Fernando Foglino acaba de sacar su quinto libro, "Algo viejo, algo nuevo, algo prestado, algo triste", un título que puede antojarse largo, pero que a su manera refleja de forma bastante fiel los múltiples campos que abarca: ensayo, autobiografía, compilación retrospectiva de su trayectoria y más.
Aunque Foglino ya cuenta con un extenso y premiado camino en el arte contemporáneo nacional, puede que para algunos siga estando en una especie de nebulosa, algo difusa e inasible.
De hecho, al googlear “Fernando Foglino”, la primera palabra que aparece autocompletada es “escritor”, no artista. Y aunque —como ya se ha dicho— este es su quinto título editorial, al recorrer las páginas de Algo viejo... lo que aparece ahí es un artista hecho y derecho. Tal vez, el oficio de escritor cotiza más alto en el algoritmo del motor de búsqueda por excelencia en el mundo occidental.

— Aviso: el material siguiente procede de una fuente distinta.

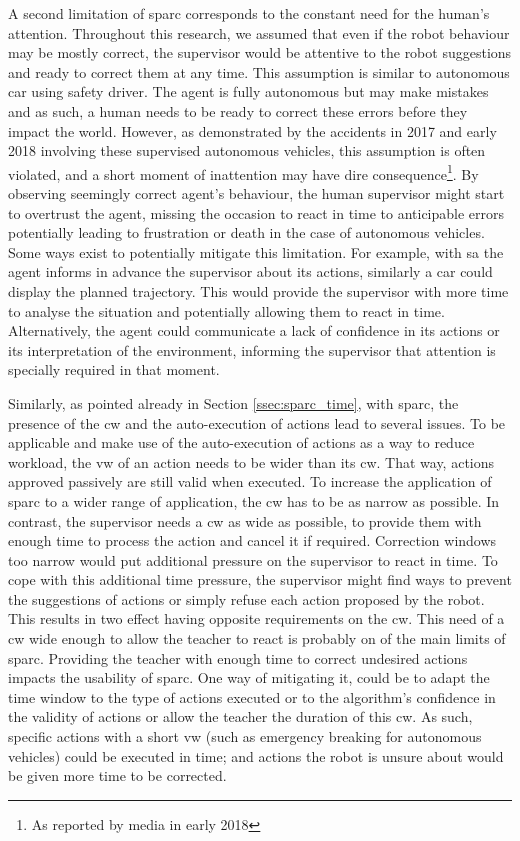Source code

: A second limitation of \gls{sparc} corresponds to the constant need for the human's attention. Throughout this research, we assumed that even if the robot behaviour may be mostly correct, the supervisor would be attentive to the robot suggestions and ready to correct them at any time. This assumption is similar to autonomous car using safety driver. The agent is fully autonomous but may make mistakes and as such, a human needs to be ready to correct these errors before they impact the world. However, as demonstrated by the accidents in 2017 and early 2018 involving these supervised autonomous vehicles, this assumption is often violated, and a short moment of inattention may have dire consequence\footnote{As reported by media in early 2018}. By observing seemingly correct agent's behaviour, the human supervisor might start to overtrust the agent, missing the occasion to react in time to anticipable errors potentially leading to frustration or death in the case of autonomous vehicles. Some ways exist to potentially mitigate this limitation. For example, with \gls{sa} the agent informs in advance the supervisor about its actions, similarly a car could display the planned trajectory. This would provide the supervisor with more time to analyse the situation and potentially allowing them to react in time. Alternatively, the agent could communicate a lack of confidence in its actions or its interpretation of the environment, informing the supervisor that attention is specially required in that moment.

Similarly, as pointed already in Section \ref{ssec:sparc_time}, with \gls{sparc}, the presence of the \gls{cw} and the auto-execution of actions lead to several issues. To be applicable and make use of the auto-execution of actions as a way to reduce workload, the \gls{vw} of an action needs to be wider than its \gls{cw}. That way, actions approved passively are still valid when executed. To increase the application of \gls{sparc} to a wider range of application, the \gls{cw} has to be as narrow as possible. In contrast, the supervisor needs a \gls{cw} as wide as possible, to provide them with enough time to process the action and cancel it if required. Correction windows too narrow would put additional pressure on the supervisor to react in time. To cope with this additional time pressure, the supervisor might find ways to prevent the suggestions of actions or simply refuse each action proposed by the robot. This results in two effect having opposite requirements on the \gls{cw}. This need of a \gls{cw} wide enough to allow the teacher to react is probably on of the main limits of \gls{sparc}. Providing the teacher with enough time to correct undesired actions impacts the usability of \gls{sparc}. One way of mitigating it, could be to adapt the time window to the type of actions executed or to the algorithm's confidence in the validity of actions or allow the teacher the duration of this \gls{cw}. As such, specific actions with a short \gls{vw} (such as emergency breaking for autonomous vehicles) could be executed in time; and actions the robot is unsure about would be given more time to be corrected.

Foglino nació hace 48 años en Montevideo y en lo que hace a su arte, esa pertenencia a la ciudad se nota. Por más que también indague en temáticas históricas y “no-urbanas”, resulta difícil imaginar a sus obras como el resultado de una mirada telúrica, alejada del cemento y los espacios públicos como parques, plazas y paseos.
Por más que esta nota esté enfocada sobre su obra como artista visual contemporáneo, su faceta de escritor solapa parcialmente a su perfil como creador visual. Es más: se podría decir que todo empezó con la poesía (tiene tres libros de poemas publicados).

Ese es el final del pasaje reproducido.